<<<<
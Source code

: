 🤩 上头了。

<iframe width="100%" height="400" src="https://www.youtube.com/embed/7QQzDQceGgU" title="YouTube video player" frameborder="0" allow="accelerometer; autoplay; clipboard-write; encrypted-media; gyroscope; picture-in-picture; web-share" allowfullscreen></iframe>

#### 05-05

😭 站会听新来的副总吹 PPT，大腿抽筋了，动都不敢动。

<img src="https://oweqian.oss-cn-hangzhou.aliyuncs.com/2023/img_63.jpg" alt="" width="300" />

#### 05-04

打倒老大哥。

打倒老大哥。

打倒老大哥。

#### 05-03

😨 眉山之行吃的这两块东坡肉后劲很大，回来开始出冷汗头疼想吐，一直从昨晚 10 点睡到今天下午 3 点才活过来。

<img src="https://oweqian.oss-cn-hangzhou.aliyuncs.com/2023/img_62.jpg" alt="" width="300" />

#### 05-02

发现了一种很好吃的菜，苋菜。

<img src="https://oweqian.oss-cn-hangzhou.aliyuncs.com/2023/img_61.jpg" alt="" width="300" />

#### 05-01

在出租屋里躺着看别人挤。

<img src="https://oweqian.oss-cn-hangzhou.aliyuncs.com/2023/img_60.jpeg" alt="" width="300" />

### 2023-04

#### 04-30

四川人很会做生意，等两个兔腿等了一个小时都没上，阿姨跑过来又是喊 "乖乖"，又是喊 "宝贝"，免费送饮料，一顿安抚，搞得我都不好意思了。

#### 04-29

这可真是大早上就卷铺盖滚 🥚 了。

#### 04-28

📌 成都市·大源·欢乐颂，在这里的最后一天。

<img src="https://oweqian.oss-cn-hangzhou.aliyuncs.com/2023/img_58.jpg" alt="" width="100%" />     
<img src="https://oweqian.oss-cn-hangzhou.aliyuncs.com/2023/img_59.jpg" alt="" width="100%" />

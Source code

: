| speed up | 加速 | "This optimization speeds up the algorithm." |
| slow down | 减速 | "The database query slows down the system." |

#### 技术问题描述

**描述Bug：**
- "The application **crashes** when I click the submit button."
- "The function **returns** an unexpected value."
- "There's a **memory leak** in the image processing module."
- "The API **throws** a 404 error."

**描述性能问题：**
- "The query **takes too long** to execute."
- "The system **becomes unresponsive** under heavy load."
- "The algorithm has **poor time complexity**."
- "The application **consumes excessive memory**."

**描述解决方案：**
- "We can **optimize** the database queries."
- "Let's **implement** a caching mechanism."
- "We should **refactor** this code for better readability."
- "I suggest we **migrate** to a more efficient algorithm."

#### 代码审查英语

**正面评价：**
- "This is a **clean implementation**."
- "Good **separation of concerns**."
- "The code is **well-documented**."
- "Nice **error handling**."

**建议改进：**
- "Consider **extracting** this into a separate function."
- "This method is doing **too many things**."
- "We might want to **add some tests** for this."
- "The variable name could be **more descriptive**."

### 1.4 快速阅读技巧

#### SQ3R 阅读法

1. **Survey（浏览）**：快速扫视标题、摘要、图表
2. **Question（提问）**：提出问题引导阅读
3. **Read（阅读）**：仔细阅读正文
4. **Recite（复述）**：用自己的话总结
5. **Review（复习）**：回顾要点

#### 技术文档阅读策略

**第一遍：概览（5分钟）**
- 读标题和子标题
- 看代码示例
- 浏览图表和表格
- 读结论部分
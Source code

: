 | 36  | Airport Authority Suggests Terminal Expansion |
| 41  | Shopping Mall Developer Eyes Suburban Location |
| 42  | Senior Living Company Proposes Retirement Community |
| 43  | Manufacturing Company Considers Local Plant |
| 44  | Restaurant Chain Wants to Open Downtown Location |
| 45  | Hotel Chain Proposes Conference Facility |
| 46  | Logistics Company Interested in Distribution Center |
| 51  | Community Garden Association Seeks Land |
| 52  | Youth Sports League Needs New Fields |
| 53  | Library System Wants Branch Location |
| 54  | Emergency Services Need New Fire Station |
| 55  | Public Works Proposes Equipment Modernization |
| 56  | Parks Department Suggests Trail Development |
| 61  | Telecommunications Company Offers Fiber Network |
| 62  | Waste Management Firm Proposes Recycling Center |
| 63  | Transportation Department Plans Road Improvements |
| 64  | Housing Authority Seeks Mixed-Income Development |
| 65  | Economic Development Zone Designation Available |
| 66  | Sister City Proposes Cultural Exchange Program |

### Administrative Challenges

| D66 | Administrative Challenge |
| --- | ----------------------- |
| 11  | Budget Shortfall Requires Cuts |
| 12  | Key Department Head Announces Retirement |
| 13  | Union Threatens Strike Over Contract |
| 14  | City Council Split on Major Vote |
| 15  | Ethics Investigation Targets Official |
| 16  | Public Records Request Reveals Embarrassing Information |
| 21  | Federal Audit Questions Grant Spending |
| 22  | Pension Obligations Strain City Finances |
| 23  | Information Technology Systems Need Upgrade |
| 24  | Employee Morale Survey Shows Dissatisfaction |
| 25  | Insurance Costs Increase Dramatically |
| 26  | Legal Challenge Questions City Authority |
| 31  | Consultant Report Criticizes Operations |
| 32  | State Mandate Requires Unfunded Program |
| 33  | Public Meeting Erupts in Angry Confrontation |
>>>>
** Your goal **
Beginning with the top line of the data above, output every line exactly until the one that contains "点睡到今天下午 3 点才活过来。", and include that one too.

** Answer space **
Source code

: 🤩 上头了。

<iframe width="100%" height="400" src="https://www.youtube.com/embed/7QQzDQceGgU" title="YouTube video player" frameborder="0" allow="accelerometer; autoplay; clipboard-write; encrypted-media; gyroscope; picture-in-picture; web-share" allowfullscreen></iframe>

#### 05-05

😭 站会听新来的副总吹 PPT，大腿抽筋了，动都不敢动。

<img src="https://oweqian.oss-cn-hangzhou.aliyuncs.com/2023/img_63.jpg" alt="" width="300" />

#### 05-04

打倒老大哥。

打倒老大哥。

打倒老大哥。

#### 05-03

😨 眉山之行吃的这两块东坡肉后劲很大，回来开始出冷汗头疼想吐，一直从昨晚 10 点睡到今天下午 3 点才活过来。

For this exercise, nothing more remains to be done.